### The task:
Exact repetition is required: output every record in full.

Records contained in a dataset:
· · · ·

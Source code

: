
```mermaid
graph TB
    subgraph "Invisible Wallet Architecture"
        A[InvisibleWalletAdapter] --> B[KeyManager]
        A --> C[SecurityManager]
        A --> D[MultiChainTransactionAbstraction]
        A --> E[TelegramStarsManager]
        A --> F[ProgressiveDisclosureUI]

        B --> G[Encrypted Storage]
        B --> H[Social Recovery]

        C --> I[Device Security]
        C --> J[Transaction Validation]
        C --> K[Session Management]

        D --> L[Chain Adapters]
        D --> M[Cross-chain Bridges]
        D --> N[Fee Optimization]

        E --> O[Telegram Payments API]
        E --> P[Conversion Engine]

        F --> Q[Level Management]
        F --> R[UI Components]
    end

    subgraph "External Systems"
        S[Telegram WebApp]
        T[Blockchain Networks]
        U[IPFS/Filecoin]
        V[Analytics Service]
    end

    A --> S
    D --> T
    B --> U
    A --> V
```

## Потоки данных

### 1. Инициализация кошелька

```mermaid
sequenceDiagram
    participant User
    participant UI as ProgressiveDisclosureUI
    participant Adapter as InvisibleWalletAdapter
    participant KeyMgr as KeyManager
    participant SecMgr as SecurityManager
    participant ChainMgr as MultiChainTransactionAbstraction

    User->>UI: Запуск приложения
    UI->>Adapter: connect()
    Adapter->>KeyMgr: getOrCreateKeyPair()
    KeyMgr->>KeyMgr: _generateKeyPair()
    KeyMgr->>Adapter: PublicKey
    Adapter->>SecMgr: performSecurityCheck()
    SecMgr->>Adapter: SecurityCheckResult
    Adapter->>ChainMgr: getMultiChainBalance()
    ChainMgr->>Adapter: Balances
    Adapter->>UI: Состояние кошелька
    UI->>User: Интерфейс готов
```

· · · ·

### Answer section:
Source code

:
```mermaid
graph TB
    subgraph "Invisible Wallet Architecture"
        A[InvisibleWalletAdapter] --> B[KeyManager]
        A --> C[SecurityManager]
        A --> D[MultiChainTransactionAbstraction]
        A --> E[TelegramStarsManager]
        A --> F[ProgressiveDisclosureUI]

        B --> G[Encrypted Storage]
        B --> H[Social Recovery]

        C --> I[Device Security]
        C --> J[Transaction Validation]
        C --> K[Session Management]

        D --> L[Chain Adapters]
        D --> M[Cross-chain Bridges]
        D --> N[Fee Optimization]

        E --> O[Telegram Payments API]
        E --> P[Conversion Engine]

        F --> Q[Level Management]
        F --> R[UI Components]
    end

    subgraph "External Systems"
        S[Telegram WebApp]
        T[Blockchain Networks]
        U[IPFS/Filecoin]
        V[Analytics Service]
    end

    A --> S
    D --> T
    B --> U
    A --> V
```

## Потоки данных

### 1. Инициализация кошелька

```mermaid
sequenceDiagram
    participant User
    participant UI as ProgressiveDisclosureUI
    participant Adapter as InvisibleWalletAdapter
    participant KeyMgr as KeyManager
    participant SecMgr as SecurityManager
    participant ChainMgr as MultiChainTransactionAbstraction

    User->>UI: Запуск приложения
    UI->>Adapter: connect()
    Adapter->>KeyMgr: getOrCreateKeyPair()
    KeyMgr->>KeyMgr: _generateKeyPair()
    KeyMgr->>Adapter: PublicKey
    Adapter->>SecMgr: performSecurityCheck()
    SecMgr->>Adapter: SecurityCheckResult
    Adapter->>ChainMgr: getMultiChainBalance()
    ChainMgr->>Adapter: Balances
    Adapter->>UI: Состояние кошелька
    UI->>User: Интерфейс готов
```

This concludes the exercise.